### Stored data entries
== Segment start ==

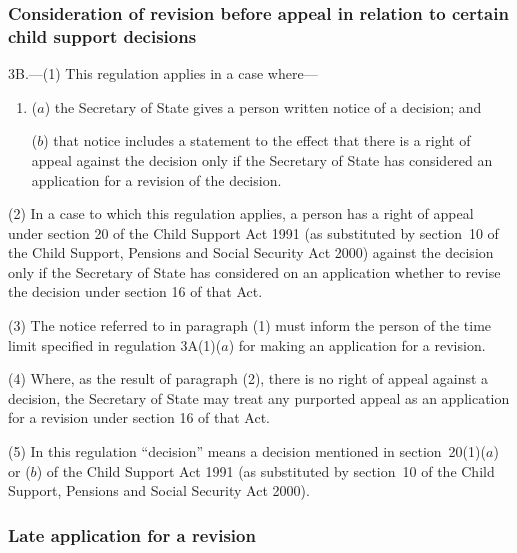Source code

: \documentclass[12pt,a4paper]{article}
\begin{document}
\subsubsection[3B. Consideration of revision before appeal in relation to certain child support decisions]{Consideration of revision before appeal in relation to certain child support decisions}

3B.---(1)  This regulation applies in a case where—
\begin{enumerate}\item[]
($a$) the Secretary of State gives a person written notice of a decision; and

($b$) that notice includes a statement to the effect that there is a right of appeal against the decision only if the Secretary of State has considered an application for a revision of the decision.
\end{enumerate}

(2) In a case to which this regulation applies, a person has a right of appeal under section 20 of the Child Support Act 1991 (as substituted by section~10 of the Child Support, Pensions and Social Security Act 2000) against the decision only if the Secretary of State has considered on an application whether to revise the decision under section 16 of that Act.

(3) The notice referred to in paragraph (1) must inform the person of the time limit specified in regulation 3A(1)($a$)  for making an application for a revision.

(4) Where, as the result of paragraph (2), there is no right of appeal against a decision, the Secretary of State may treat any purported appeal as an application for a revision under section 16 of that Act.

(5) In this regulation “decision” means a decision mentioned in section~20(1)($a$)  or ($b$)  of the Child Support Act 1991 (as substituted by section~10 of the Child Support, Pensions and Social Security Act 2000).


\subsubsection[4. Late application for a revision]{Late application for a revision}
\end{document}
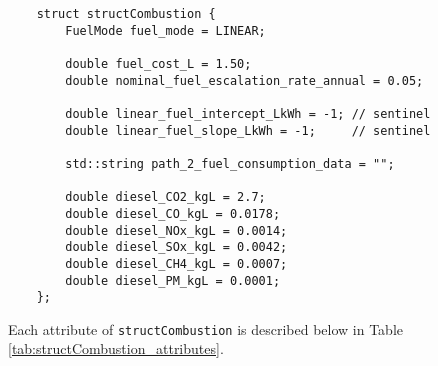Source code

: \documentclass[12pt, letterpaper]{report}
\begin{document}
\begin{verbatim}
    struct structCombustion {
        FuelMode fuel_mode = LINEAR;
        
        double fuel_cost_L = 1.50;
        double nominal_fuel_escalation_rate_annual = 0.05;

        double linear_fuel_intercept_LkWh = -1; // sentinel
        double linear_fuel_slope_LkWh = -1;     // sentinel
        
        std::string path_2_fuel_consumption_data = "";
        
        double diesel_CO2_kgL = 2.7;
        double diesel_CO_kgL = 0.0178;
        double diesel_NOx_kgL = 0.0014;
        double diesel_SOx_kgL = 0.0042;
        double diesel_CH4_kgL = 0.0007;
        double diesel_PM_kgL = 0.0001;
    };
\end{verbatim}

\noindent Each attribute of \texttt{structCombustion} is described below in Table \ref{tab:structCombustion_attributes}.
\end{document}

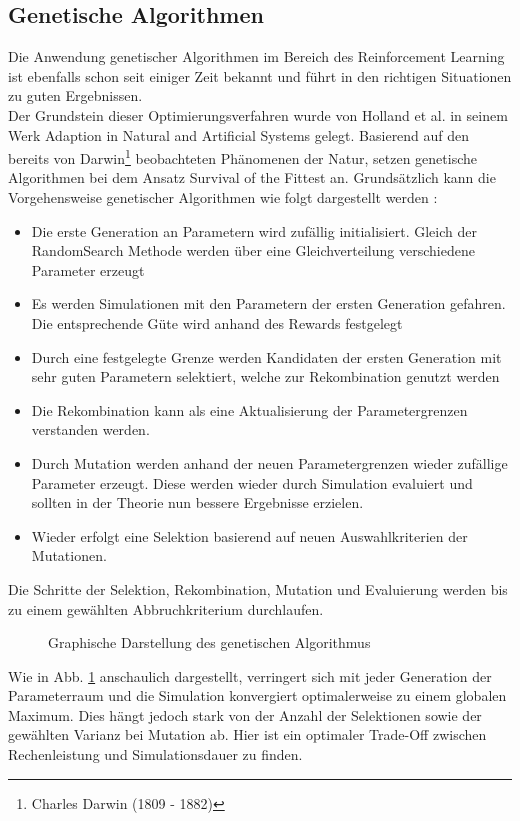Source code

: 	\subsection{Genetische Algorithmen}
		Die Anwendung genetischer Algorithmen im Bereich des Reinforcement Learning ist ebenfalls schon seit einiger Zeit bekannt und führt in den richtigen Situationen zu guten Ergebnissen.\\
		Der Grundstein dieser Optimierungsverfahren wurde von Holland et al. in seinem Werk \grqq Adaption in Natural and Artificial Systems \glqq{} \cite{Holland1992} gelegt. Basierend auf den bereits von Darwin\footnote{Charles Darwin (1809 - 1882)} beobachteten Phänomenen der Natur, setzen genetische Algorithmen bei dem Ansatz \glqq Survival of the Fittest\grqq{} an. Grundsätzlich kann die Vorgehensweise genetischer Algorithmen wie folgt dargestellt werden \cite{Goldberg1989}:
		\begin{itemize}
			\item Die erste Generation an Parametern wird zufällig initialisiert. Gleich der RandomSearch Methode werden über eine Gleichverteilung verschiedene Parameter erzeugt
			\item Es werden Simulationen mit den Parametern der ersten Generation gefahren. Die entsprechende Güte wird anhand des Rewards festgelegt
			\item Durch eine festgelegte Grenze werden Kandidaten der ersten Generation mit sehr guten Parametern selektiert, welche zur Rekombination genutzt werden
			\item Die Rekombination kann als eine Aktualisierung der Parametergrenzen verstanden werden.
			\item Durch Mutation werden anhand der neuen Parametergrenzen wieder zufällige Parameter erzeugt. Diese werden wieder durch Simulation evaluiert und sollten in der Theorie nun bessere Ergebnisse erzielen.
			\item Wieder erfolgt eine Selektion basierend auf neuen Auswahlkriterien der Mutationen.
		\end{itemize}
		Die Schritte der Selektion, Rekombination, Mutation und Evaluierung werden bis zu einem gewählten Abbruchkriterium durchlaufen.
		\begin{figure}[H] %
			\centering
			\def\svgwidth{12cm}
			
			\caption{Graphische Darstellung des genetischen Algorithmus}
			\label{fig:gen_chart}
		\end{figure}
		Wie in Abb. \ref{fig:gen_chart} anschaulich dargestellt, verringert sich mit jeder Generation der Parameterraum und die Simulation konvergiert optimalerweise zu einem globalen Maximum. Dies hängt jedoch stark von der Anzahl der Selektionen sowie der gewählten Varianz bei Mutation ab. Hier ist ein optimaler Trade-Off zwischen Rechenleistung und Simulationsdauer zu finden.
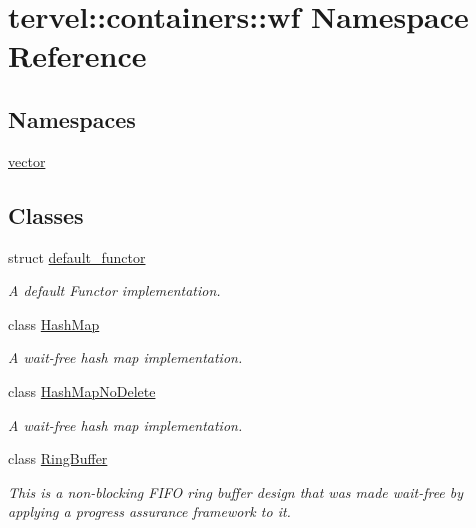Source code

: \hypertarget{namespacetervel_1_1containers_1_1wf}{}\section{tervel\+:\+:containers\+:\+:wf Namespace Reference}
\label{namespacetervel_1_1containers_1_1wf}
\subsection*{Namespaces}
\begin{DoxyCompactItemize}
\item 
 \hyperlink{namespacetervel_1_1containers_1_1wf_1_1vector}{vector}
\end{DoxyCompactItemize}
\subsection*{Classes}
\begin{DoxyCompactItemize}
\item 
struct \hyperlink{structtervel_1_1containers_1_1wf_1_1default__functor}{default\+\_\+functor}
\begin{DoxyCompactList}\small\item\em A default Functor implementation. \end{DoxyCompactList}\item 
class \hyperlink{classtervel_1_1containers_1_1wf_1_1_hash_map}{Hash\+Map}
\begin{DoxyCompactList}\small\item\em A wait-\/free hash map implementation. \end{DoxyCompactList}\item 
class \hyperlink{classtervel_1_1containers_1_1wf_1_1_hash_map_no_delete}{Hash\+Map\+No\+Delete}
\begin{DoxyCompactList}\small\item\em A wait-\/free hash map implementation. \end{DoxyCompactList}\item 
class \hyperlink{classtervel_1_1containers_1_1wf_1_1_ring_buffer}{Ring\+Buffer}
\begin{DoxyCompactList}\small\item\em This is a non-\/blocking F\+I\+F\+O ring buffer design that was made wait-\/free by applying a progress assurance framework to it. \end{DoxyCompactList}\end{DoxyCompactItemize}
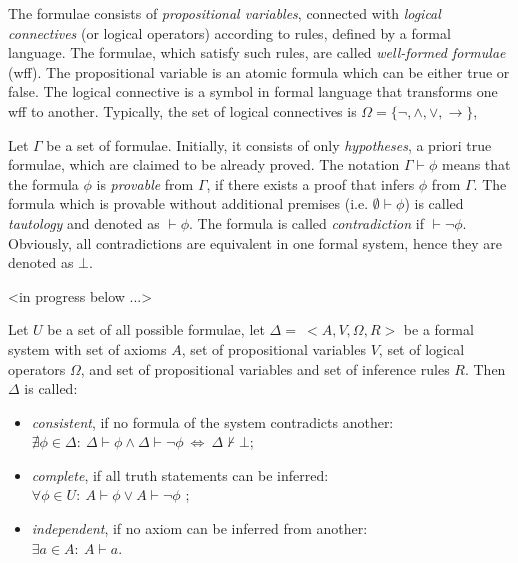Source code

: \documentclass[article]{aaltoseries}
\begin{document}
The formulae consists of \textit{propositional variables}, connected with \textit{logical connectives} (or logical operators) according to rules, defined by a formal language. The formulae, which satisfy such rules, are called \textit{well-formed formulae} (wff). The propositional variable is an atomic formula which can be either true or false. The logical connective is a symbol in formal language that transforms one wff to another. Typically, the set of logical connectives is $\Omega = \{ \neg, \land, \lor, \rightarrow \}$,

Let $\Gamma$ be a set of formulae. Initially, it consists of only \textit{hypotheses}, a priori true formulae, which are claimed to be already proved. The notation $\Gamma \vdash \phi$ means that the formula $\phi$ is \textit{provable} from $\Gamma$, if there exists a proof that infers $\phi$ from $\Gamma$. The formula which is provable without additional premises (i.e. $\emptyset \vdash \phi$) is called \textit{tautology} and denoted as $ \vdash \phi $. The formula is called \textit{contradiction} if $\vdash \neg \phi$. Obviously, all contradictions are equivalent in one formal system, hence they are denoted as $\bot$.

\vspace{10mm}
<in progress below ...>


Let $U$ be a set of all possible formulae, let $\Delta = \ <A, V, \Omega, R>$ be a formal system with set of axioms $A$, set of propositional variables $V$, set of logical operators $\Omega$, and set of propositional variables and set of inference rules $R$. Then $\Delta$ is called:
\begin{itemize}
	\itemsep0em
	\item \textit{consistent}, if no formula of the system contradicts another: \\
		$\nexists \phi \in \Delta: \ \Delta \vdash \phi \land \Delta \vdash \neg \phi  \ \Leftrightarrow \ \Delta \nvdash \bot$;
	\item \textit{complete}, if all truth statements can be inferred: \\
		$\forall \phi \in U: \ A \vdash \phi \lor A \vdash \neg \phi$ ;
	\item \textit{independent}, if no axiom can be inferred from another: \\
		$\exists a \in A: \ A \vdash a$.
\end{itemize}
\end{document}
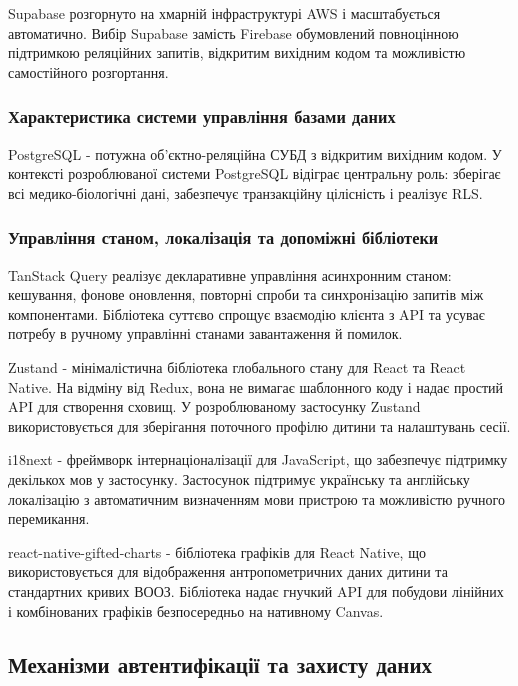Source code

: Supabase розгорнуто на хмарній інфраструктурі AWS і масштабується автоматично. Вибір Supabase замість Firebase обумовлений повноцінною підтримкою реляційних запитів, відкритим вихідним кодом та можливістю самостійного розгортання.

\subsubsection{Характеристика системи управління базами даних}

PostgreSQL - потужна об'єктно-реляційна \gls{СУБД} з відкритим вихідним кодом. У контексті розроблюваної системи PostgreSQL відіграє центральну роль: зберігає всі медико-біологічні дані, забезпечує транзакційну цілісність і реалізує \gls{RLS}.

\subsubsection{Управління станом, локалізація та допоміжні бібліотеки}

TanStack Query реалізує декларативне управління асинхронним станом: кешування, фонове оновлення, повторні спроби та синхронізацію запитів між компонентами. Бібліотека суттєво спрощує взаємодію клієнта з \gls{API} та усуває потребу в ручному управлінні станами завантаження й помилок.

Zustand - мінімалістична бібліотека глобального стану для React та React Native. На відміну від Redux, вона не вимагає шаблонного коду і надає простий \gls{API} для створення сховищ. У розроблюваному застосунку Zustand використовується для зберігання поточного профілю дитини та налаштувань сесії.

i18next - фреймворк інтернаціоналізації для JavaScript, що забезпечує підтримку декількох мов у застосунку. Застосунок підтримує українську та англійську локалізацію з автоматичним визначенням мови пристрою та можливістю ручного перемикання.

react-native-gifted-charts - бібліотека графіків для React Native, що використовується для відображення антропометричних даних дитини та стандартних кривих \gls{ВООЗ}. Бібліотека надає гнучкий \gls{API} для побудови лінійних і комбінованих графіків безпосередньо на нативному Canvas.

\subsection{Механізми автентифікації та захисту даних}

== Segment end ==

### HOW TO COMPLETE THIS TASK
Give again, word for word, every line from the top of the entries above to the line holding "(3) The notice", both included. Leave the pictures out.

### EXPECTED OUTPUT
Source code

: \documentclass[12pt,a4paper]{article}
\begin{document}
\subsubsection[3B. Consideration of revision before appeal in relation to certain child support decisions]{Consideration of revision before appeal in relation to certain child support decisions}

3B.---(1)  This regulation applies in a case where—
\begin{enumerate}\item[]
($a$) the Secretary of State gives a person written notice of a decision; and

($b$) that notice includes a statement to the effect that there is a right of appeal against the decision only if the Secretary of State has considered an application for a revision of the decision.
\end{enumerate}

(2) In a case to which this regulation applies, a person has a right of appeal under section 20 of the Child Support Act 1991 (as substituted by section~10 of the Child Support, Pensions and Social Security Act 2000) against the decision only if the Secretary of State has considered on an application whether to revise the decision under section 16 of that Act.

(3) The notice referred to in paragraph (1) must inform the person of the time limit specified in regulation 3A(1)($a$)  for making an application for a revision.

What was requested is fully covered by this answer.